Through a whirlwind of demos across Sony Pictures’ sprawling production lot, the event gave critics like me an unprecedented look behind the scenes and behind the scenes. screensfrom Sony’s new home theater creations for 2024. Highlights included Sony’s dazzling new flagship mini LED TV, the Bravia A9, along with three other new 2024 TVs that represent a subtly different approach to last year’s line.

We also got a look at other new gear, from Sony’s updated fleet of sound bars to its powerful new professional monitor, the HX3110, designed to set the standard for film and TV mastering for years to come. Here are some first impressions of the latest from Sony Home Theater.

What’s in a name?

Sony told us that part of its goal this year was to streamline and simplify its home theater lineup by 2024. As part of that process, Sony’s top OLED and LED TVs will no longer be separated by their A-series naming conventions. and the X series, respectively. Instead, all new TVs (OLED and LED) will have the A Series moniker.

The new flagship A9 mini LED TV sits at the top of the new line-up and replaces last year’s X95L. Below is the update to last year’s A80L OLED TV, now called Bravia A8. Next up is the Bravia A7, another new mini LED TV and finally the cheapest of the new generation, the A3 LED TV. In a surprise move, Sony’s flagship A95L OLED TV (8/10, WIRED recommends) won’t receive an upgrade, but will still be available as an alternative to the A9.

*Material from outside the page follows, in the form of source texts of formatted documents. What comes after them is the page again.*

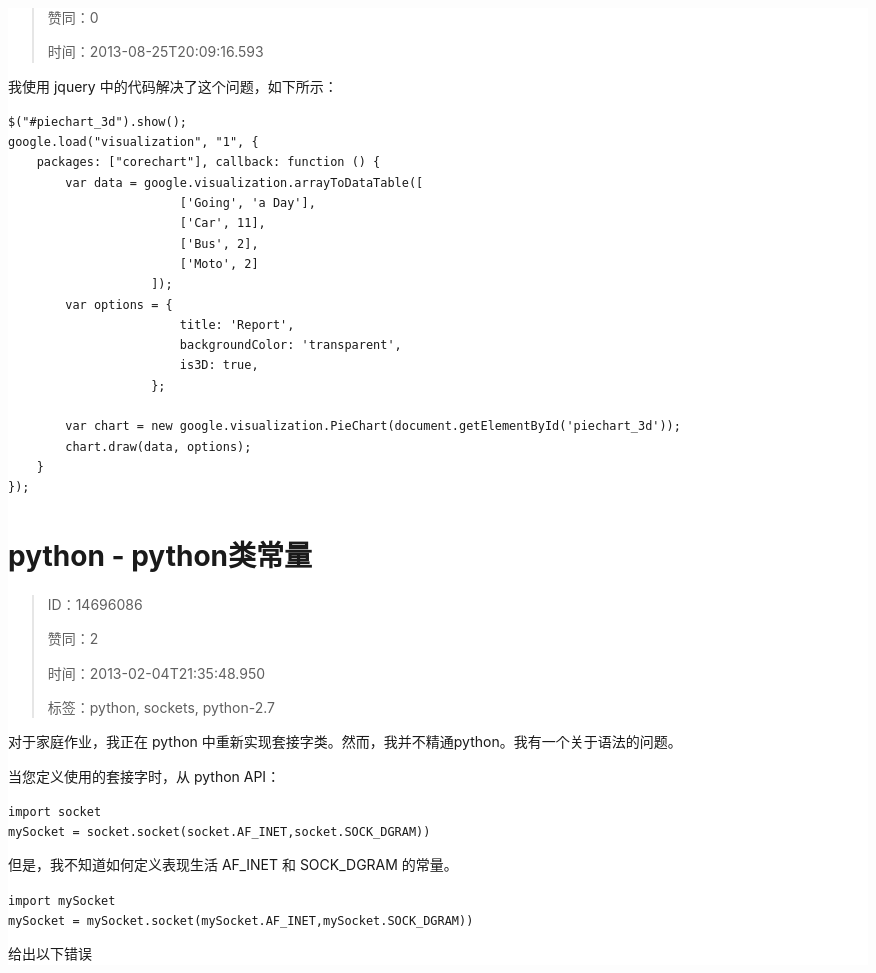 > 赞同：0
> 
> 时间：2013-08-25T20:09:16.593

我使用 jquery 中的代码解决了这个问题，如下所示：

```
$("#piechart_3d").show();
google.load("visualization", "1", {
    packages: ["corechart"], callback: function () {
        var data = google.visualization.arrayToDataTable([
                        ['Going', 'a Day'],
                        ['Car', 11],
                        ['Bus', 2],
                        ['Moto', 2]
                    ]);
        var options = {
                        title: 'Report',
                        backgroundColor: 'transparent',
                        is3D: true,
                    };

        var chart = new google.visualization.PieChart(document.getElementById('piechart_3d'));
        chart.draw(data, options);
    }
}); 
```

# python - python类常量

> ID：14696086
> 
> 赞同：2
> 
> 时间：2013-02-04T21:35:48.950
> 
> 标签：python, sockets, python-2.7

对于家庭作业，我正在 python 中重新实现套接字类。然而，我并不精通python。我有一个关于语法的问题。

当您定义使用的套接字时，从 python API：

```
import socket
mySocket = socket.socket(socket.AF_INET,socket.SOCK_DGRAM)) 
```

但是，我不知道如何定义表现生活 AF_INET 和 SOCK_DGRAM 的常量。

```
import mySocket
mySocket = mySocket.socket(mySocket.AF_INET,mySocket.SOCK_DGRAM)) 
```

给出以下错误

I’m all for simpler names, but I’d argue that the new system is actually more confusing for buyers, since there’s no easy way to differentiate between OLED and LED. I even mixed up the A7 mini LED and A8 OLED TVs in a demo, and naturally expected the step-down LED TV to come directly after the A9 in the batting order. Meanwhile, the A95L seems adrift without a numerical connection.

While I can’t speak to Sony’s intent, the confusion of opposing panel technologies comes as the brand appears to be moving away from its outsourced OLED TV panels and entering the brightness wars with its made-in-house LED and mini LED panels. home. We’ll have to see how it all plays out (the new mini LED TVs look pretty impressive so far), but I expect buyers to be scratching their heads this year.

The new itch

Sony’s latest mini LED TVs offer multiple improvements over last year, including higher brightness and more dimming zones for better backlight control. But before we see the final result, Sony gave us a peek behind the curtain to show that its new backlights are not only brighter, but also better at understanding content.